The ink types and DNA contents in each Example and each Comparative Example are as shown in Table 1.

  Using the ink compositions obtained in Examples and Comparative Examples, DNA recovery rates were compared from printed materials, DNA extraction time and recovery rates were evaluated, UV resistance analysis, and multiple DNA recovery evaluations were performed.

(Comparison of DNA recovery rate)
First, each ink composition was applied to paper (copy paper just) using a brush and dried well in the dark at room temperature overnight. However, in the case of the oil-based ink composition of Comparative Example 1, since the viscosity of the ink was very high, even if it was applied, it did not adapt well to the paper and it was difficult to perform the operation itself.

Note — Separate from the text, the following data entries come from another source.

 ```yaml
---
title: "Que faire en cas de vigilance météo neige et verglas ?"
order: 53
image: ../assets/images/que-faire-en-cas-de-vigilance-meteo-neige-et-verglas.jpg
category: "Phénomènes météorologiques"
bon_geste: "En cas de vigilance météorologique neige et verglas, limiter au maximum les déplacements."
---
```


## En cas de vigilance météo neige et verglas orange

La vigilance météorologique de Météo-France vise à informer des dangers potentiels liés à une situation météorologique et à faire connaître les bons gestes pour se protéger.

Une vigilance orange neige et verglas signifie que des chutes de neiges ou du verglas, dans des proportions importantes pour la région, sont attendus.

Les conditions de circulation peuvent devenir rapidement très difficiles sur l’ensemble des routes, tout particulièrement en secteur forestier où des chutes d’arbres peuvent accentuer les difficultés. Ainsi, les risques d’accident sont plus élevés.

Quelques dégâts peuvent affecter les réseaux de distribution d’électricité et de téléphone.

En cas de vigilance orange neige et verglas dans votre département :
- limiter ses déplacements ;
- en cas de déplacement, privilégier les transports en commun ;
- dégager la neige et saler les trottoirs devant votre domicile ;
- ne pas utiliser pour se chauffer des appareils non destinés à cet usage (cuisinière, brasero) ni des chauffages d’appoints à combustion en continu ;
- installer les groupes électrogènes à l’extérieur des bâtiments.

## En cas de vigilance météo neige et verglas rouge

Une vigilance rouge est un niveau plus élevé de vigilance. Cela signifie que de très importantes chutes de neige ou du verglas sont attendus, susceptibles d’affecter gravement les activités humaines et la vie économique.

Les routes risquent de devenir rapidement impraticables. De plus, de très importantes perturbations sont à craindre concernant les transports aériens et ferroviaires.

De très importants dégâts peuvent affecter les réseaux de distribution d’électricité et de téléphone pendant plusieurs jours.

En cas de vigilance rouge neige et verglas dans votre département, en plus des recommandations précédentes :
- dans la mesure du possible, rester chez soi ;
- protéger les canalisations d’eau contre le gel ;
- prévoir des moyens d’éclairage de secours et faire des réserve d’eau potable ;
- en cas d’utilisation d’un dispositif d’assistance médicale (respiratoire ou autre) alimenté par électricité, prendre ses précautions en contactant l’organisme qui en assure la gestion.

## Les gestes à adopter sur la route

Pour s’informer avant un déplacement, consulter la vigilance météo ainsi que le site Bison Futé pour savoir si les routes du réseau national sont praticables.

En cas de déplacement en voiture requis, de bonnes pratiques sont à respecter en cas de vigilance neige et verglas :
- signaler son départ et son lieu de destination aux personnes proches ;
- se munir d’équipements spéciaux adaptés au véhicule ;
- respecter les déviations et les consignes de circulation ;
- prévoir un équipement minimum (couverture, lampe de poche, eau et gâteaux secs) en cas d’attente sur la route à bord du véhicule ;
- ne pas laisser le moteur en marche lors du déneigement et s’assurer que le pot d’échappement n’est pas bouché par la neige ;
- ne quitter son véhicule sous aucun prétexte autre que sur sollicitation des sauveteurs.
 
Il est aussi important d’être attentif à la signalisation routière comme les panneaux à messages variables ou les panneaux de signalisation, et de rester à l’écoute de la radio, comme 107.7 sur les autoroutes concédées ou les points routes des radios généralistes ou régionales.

Next, DNA was recovered from the obtained DNA ink print and attempted to be purified. First, 1 cm ² of the applied portion was cut out with a disposable razor, and the sections were collected while cutting into smaller pieces.

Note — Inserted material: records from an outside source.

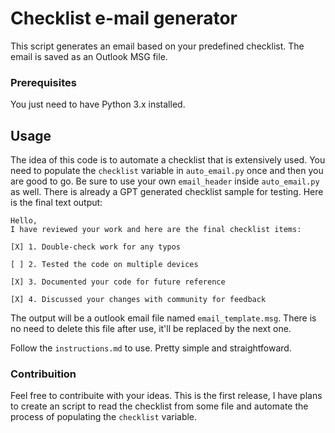 # Checklist e-mail generator

This script generates an email based on your predefined checklist. The email is saved as an Outlook MSG file.

### Prerequisites

You just need to have Python 3.x installed.

## Usage

The idea of this code is to automate a checklist that is extensively used. You need to populate the `checklist` variable in `auto_email.py` once and then you are good to go. Be sure to use your own `email_header` inside `auto_email.py` as well. There is already a GPT generated checklist sample for testing. Here is the final text output:

```
Hello,
I have reviewed your work and here are the final checklist items:

[X] 1. Double-check work for any typos

[ ] 2. Tested the code on multiple devices

[X] 3. Documented your code for future reference

[X] 4. Discussed your changes with community for feedback
```
The output will be a outlook email file named `email_template.msg`. There is no need to delete this file after use, it'll be replaced by the next one.

Follow the `instructions.md` to use. Pretty simple and straightfoward.

### Contribuition

Feel free to contribuite with your ideas. This is the first release, I have plans to create an script to read the checklist from some file and automate the process of populating the `checklist` variable.
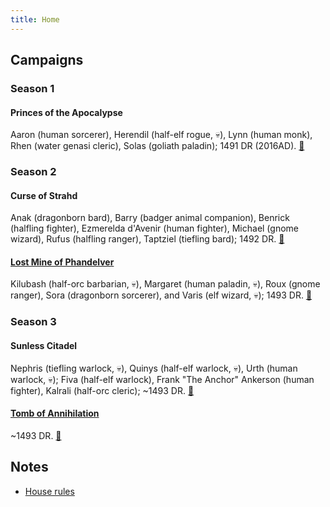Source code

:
 ```yaml
---
title: Home
---
```


## Campaigns

### Season 1

#### Princes of the Apocalypse

Aaron (human sorcerer), Herendil (half-elf rogue, 💀), Lynn (human monk), Rhen (water genasi cleric), Solas (goliath paladin); 1491 DR (2016AD). [🎲](/ "Sam, 2016-2017")

### Season 2

#### Curse of Strahd

Anak (dragonborn bard), Barry (badger animal companion), Benrick (halfling fighter), Ezmerelda d'Avenir (human fighter), Michael (gnome wizard), Rufus (halfling ranger), Taptziel (tiefling bard); 1492 DR. [🎲](/ "Sam, April 2017 to May 2018")

#### [Lost Mine of Phandelver][lmop]

Kilubash (half-orc barbarian, 💀), Margaret (human paladin, 💀), Roux (gnome ranger), Sora (dragonborn sorcerer), and Varis (elf wizard, 💀); 1493 DR. [🎲](/ "Sam, March 2018 to May 2018")

### Season 3

#### Sunless Citadel

Nephris (tiefling warlock, 💀), Quinys (half-elf warlock, 💀), Urth (human warlock, 💀); Fiva (half-elf warlock), Frank "The Anchor" Ankerson (human fighter), Kalrali (half-orc cleric); ~1493 DR. [🎲](/ "Sam, July 2018")

#### [Tomb of Annihilation][toa]

~1493 DR. [🎲](/ "Sam Clements, 2018")

## Notes

* [House rules][house-rules]

[lmop]: lost-mine-of-phandelver.md
[toa]: tomb-of-annihilation.md
[tftyp]: tales-from-the-yawning-portal.md
[house-rules]: house-rules.md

  To this, 500 μl of water was added, and further 400 μl of toluene and 100 μl of methyl isobutyl ketone were added and mixed well. Placed at room temperature for 30 minutes, and separated into an organic layer and an aqueous layer for 5 minutes, the aqueous layer portion (lower layer) was collected and purified by phenol / chloroform extraction and ethanol precipitation. The operation was performed at room temperature. It was confirmed by PCR whether or not the target DNA was contained in the recovered material.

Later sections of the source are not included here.